A. J. Nisbet, Peter Francis Billingsley

    Research output: Contribution to journalArticlepeer-review

    14 Citations (Scopus)

    Abstract

    Soluble and membrane-bound aminopeptidase activities were demonstrated in extracts of P. cuniculi (Delafond). Leucine amino-peptidase (LAP) activity in the soluble fraction of P. cuniculi extracts displayed substrate preference for amino acid derivatives with terminal leucine and methionine over those with acidic, basic or heterocyclic groups. P. cuniculi LAP was inhibited by leucinethiol (IC50 = 1.4 +/- 0.4 nM), bestatin (IC50 = 3.9 +/- 1.7 muM), Arphamenine A (IC50 = 0.37 +/- 0.03 mM) the chelating agent 1,10-phenanthroline (IC50 = 2.3 +/- 0.5 mM), Zn2+, Cu2+ Ni2+, and Co2+, and activated by Mn2+ and Mg2+. The LAP activity was visualised as a single major band after electrophoresis on native gels and eluted from a size exclusion column as a single major peak representing a molecular mass range of 85-116 kDa.

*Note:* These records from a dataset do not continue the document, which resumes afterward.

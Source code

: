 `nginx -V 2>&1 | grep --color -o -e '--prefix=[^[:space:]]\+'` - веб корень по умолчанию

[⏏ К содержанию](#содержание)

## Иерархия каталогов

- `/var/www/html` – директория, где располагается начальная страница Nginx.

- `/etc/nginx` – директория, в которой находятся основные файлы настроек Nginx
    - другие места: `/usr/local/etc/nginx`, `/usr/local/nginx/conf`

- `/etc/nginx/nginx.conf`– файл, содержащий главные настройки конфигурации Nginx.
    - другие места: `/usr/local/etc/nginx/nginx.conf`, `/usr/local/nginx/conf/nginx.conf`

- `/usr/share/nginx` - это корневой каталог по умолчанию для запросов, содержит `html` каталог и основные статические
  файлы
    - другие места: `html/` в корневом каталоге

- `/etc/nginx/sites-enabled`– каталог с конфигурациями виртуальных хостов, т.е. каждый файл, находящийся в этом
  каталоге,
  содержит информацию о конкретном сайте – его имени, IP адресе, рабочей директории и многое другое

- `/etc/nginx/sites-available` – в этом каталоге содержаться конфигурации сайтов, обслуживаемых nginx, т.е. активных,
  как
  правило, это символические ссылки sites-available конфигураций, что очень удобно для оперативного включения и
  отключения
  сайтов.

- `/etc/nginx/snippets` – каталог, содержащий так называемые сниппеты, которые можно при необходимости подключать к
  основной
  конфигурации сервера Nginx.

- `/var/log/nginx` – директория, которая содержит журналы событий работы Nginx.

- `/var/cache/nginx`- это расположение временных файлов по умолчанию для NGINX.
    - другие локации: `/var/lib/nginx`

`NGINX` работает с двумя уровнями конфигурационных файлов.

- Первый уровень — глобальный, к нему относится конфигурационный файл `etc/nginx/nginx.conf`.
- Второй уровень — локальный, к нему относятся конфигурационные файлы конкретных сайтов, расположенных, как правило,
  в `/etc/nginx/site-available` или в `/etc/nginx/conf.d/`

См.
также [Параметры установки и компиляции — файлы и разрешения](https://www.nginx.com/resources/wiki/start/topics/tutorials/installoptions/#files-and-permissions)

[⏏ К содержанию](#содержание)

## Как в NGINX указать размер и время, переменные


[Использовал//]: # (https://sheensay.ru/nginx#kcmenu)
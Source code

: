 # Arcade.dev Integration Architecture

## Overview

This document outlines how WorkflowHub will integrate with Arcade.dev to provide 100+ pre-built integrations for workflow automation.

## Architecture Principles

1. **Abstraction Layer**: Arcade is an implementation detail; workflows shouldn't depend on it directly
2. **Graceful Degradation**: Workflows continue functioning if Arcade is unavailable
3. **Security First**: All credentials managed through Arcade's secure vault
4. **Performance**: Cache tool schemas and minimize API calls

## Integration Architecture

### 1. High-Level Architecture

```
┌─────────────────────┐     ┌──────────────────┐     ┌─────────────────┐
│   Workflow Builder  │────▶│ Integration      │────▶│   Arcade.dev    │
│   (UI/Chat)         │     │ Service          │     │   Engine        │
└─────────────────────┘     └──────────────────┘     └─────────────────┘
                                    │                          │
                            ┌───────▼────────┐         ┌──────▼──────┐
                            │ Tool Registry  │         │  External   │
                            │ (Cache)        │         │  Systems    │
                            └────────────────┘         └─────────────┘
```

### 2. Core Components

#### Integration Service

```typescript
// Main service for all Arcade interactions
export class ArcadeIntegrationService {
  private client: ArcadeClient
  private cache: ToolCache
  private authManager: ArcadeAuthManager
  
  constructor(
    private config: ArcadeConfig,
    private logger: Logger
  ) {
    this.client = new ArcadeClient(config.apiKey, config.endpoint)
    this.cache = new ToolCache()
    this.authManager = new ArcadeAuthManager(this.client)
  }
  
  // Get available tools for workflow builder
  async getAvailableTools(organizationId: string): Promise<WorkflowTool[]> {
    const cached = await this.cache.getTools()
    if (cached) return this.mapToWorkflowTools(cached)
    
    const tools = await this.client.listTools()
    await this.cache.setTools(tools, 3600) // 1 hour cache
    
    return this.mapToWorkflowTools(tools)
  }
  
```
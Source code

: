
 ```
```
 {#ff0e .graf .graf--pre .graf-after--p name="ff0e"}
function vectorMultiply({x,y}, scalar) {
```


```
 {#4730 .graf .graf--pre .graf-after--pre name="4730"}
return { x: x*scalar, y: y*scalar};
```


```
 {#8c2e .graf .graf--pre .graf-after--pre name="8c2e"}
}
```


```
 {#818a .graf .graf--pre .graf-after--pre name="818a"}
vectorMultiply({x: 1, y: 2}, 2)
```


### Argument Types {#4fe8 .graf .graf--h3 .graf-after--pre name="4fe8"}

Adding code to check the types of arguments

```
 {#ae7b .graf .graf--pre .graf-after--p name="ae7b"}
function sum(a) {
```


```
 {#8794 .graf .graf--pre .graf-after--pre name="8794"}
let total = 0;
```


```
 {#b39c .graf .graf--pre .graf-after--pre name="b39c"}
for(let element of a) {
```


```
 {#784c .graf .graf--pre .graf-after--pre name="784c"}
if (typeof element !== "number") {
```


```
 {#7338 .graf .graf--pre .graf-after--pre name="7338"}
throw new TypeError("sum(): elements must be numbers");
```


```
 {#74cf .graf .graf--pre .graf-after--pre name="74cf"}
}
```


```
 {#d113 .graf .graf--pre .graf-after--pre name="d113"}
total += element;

    Degenerate oligonucleotide primers were used to amplify short fragments of genomic DNA containing nucleotide sequence coding for the cation-binding motifs of the co-catalytic Zn2+ binding domains of dizinc leucine aminopeptidases in both P. cuniculi and P.ovis (Hering). The major soluble aminopeptidase from these mites therefore displays most of the characteristics associated with typical cytosolic leucine aminopeptidases belonging to the M17 family of metalloproteinases. (C) 2002 Elsevier Science Ltd. All rights reserved.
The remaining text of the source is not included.